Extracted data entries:
_ _ _ _ _ _ _
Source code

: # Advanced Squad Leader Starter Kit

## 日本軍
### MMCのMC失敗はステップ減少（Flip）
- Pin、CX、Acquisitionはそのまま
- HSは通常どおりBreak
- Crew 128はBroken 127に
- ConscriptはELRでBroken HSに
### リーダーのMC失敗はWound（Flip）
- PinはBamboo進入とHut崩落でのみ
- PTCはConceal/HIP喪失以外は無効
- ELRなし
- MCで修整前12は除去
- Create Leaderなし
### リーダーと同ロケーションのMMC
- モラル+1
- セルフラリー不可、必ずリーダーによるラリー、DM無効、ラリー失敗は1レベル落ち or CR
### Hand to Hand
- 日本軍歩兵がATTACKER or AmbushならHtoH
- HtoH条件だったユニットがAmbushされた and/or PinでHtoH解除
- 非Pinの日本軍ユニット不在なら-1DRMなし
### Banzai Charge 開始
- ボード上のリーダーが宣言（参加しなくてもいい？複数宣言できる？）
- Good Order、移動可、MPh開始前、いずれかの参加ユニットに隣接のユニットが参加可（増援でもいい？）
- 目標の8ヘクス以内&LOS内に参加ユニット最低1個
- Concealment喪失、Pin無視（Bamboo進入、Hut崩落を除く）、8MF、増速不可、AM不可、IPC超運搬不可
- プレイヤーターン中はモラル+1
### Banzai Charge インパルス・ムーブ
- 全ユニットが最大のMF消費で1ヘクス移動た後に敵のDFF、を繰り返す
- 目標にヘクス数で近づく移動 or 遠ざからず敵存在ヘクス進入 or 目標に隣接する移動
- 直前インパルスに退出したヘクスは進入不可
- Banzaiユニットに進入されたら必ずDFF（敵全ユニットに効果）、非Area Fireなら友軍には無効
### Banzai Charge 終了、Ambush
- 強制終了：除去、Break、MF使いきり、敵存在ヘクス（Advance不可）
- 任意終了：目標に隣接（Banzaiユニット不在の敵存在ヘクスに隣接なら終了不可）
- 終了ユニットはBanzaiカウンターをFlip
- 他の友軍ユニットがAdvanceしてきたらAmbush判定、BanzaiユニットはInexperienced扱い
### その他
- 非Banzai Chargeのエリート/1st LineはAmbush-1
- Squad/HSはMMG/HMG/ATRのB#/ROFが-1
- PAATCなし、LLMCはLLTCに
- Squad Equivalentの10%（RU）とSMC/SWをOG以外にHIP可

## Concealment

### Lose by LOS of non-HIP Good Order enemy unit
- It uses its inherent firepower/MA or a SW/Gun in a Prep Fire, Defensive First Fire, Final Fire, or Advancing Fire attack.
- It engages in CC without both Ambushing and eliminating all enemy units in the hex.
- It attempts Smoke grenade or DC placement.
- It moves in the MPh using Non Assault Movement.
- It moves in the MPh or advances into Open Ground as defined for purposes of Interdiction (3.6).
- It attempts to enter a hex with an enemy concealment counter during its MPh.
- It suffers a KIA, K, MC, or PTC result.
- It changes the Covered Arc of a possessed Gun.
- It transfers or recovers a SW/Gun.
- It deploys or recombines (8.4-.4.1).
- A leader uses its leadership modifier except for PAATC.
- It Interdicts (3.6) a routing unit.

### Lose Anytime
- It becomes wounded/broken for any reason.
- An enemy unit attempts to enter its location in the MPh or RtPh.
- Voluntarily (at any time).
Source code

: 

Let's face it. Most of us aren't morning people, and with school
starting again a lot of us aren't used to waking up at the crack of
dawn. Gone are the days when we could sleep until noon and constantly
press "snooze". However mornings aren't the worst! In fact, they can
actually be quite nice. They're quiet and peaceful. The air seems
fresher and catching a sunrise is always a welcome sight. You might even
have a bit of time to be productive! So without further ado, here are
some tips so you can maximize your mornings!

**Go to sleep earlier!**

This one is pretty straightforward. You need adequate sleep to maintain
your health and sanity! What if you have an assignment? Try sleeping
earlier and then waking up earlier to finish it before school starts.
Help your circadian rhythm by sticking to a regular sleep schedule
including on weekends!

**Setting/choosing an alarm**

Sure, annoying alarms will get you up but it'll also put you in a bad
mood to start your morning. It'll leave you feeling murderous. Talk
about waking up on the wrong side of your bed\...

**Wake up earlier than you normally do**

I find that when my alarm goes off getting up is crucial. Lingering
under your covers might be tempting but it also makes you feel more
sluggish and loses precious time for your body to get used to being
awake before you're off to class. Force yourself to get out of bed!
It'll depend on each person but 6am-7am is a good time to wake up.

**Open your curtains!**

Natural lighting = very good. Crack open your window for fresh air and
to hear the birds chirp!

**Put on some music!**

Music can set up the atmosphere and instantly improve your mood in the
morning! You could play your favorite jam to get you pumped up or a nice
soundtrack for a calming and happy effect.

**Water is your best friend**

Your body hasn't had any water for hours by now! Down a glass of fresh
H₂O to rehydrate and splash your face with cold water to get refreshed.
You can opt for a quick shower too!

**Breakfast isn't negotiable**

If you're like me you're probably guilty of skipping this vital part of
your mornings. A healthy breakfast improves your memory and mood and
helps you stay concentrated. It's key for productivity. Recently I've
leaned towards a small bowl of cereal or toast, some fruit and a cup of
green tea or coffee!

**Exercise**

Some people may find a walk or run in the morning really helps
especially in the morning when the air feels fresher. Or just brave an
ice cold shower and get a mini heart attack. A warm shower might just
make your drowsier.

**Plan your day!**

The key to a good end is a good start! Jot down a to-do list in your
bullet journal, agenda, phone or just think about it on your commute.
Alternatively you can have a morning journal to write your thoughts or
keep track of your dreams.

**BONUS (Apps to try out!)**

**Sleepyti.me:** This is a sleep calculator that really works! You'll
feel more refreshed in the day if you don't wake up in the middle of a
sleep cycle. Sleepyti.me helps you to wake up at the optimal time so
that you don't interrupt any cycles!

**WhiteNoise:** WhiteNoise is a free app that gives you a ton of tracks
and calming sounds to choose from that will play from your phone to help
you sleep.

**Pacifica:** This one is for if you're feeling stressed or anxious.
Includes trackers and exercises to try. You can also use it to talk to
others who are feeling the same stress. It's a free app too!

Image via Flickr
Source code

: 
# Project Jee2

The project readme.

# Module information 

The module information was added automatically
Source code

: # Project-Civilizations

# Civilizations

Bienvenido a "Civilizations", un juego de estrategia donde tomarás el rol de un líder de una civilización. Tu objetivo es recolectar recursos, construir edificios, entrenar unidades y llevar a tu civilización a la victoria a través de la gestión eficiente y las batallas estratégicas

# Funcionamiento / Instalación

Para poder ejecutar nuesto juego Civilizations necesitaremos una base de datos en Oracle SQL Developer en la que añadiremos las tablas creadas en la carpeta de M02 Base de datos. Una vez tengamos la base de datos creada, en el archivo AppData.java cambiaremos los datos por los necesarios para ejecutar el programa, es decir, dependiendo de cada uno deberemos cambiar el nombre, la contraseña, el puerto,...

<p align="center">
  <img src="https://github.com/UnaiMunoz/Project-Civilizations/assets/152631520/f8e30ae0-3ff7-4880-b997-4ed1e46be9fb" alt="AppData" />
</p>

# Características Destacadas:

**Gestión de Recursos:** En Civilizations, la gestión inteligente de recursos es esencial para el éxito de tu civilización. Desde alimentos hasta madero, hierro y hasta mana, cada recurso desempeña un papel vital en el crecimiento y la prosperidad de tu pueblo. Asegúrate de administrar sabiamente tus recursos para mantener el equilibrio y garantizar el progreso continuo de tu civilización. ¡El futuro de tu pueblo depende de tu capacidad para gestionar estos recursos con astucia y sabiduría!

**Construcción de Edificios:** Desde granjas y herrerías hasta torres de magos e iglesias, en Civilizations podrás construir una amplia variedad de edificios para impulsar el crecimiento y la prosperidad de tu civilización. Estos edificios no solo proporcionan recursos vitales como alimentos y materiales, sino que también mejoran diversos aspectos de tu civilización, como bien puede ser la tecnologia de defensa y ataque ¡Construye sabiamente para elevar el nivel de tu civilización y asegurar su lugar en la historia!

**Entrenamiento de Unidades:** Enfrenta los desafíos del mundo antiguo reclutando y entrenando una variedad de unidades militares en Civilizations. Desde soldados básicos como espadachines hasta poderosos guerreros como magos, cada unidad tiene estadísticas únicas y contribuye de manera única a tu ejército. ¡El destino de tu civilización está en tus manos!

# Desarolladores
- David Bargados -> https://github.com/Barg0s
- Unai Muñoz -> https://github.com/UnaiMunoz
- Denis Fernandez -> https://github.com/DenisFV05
_ _ _ _ _ _ _
PROMPT
From the records above, retype only the lines starting at the line that contains "and calming sounds" and ending at the line that contains "astucia y sabiduría!", both included.

EXERCISE SOLUTION
and calming sounds to choose from that will play from your phone to help
you sleep.

**Pacifica:** This one is for if you're feeling stressed or anxious.
Includes trackers and exercises to try. You can also use it to talk to
others who are feeling the same stress. It's a free app too!

Image via Flickr
Source code

: 
# Project Jee2

The project readme.

# Module information 

The module information was added automatically
Source code

: # Project-Civilizations

# Civilizations

Bienvenido a "Civilizations", un juego de estrategia donde tomarás el rol de un líder de una civilización. Tu objetivo es recolectar recursos, construir edificios, entrenar unidades y llevar a tu civilización a la victoria a través de la gestión eficiente y las batallas estratégicas

# Funcionamiento / Instalación

Para poder ejecutar nuesto juego Civilizations necesitaremos una base de datos en Oracle SQL Developer en la que añadiremos las tablas creadas en la carpeta de M02 Base de datos. Una vez tengamos la base de datos creada, en el archivo AppData.java cambiaremos los datos por los necesarios para ejecutar el programa, es decir, dependiendo de cada uno deberemos cambiar el nombre, la contraseña, el puerto,...

<p align="center">
  <img src="https://github.com/UnaiMunoz/Project-Civilizations/assets/152631520/f8e30ae0-3ff7-4880-b997-4ed1e46be9fb" alt="AppData" />
</p>

# Características Destacadas:

**Gestión de Recursos:** En Civilizations, la gestión inteligente de recursos es esencial para el éxito de tu civilización. Desde alimentos hasta madero, hierro y hasta mana, cada recurso desempeña un papel vital en el crecimiento y la prosperidad de tu pueblo. Asegúrate de administrar sabiamente tus recursos para mantener el equilibrio y garantizar el progreso continuo de tu civilización. ¡El futuro de tu pueblo depende de tu capacidad para gestionar estos recursos con astucia y sabiduría!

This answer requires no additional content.